> **What is needed**:
Work out how many lines of the data below hold the string "Море". Answer with that number alone.

> **Rendered images with source text**:
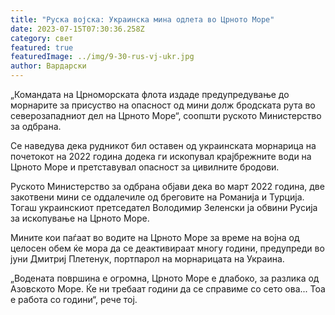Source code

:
 ```yaml
---
title: "Руска војска: Украинска мина одлета во Црното Море"
date: 2023-07-15T07:30:36.258Z
category: свет
featured: true
featuredImage: ../img/9-30-rus-vj-ukr.jpg
author: Вардарски
---
```

„Командата на Црноморската флота издаде предупредување до морнарите за присуство на опасност од мини долж бродската рута во северозападниот дел на Црното Море“, соопшти руското Министерство за одбрана.

Се наведува дека рудникот бил оставен од украинската морнарица на почетокот на 2022 година додека ги ископувал крајбрежните води на Црното Море и претставувал опасност за цивилните бродови.

Руското Министерство за одбрана објави дека во март 2022 година, две закотвени мини се оддалечиле од бреговите на Романија и Турција. Тогаш украинскиот претседател Володимир Зеленски ја обвини Русија за ископување на Црното Море.

Мините кои паѓаат во водите на Црното Море за време на војна од целосен обем ќе мора да се деактивираат многу години, предупреди во јуни Дмитриј Плетенук, портпарол на морнарицата на Украина.

„Водената површина е огромна, Црното Море е длабоко, за разлика од Азовското Море. Ќе ни требаат години да се справиме со сето ова... Тоа е работа со години“, рече тој.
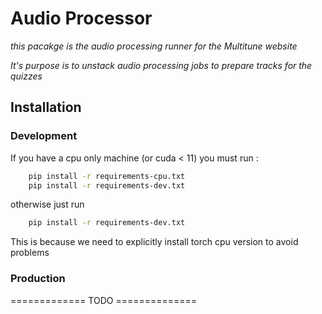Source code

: # Audio Processor
_this pacakge is the audio processing runner for the Multitune website_

_It's purpose is to unstack audio processing jobs to prepare tracks for the quizzes_

## Installation
### Development
If you have a cpu only machine (or cuda < 11) you must run :
```bash
    pip install -r requirements-cpu.txt
    pip install -r requirements-dev.txt
```
otherwise just run 
```bash
    pip install -r requirements-dev.txt
```

This is because we need to explicitly install torch cpu version to avoid problems

### Production
============= TODO ==============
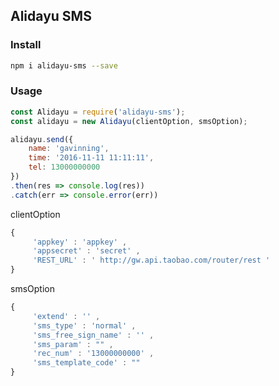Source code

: Alidayu SMS
---

### Install
```sh
npm i alidayu-sms --save
```

### Usage
```js
const Alidayu = require('alidayu-sms');
const alidayu = new Alidayu(clientOption, smsOption);

alidayu.send({
    name: 'gavinning',
    time: '2016-11-11 11:11:11',
    tel: 13000000000
})
.then(res => console.log(res))
.catch(err => console.error(err))
```

clientOption
```js
{
     'appkey' : 'appkey' ,
     'appsecret' : 'secret' ,
     'REST_URL' : ' http://gw.api.taobao.com/router/rest '
}
```

smsOption
```js
{
     'extend' : '' ,
     'sms_type' : 'normal' ,
     'sms_free_sign_name' : '' ,
     'sms_param' : "" ,
     'rec_num' : '13000000000' ,
     'sms_template_code' : ""
}
```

> **Task response**:
6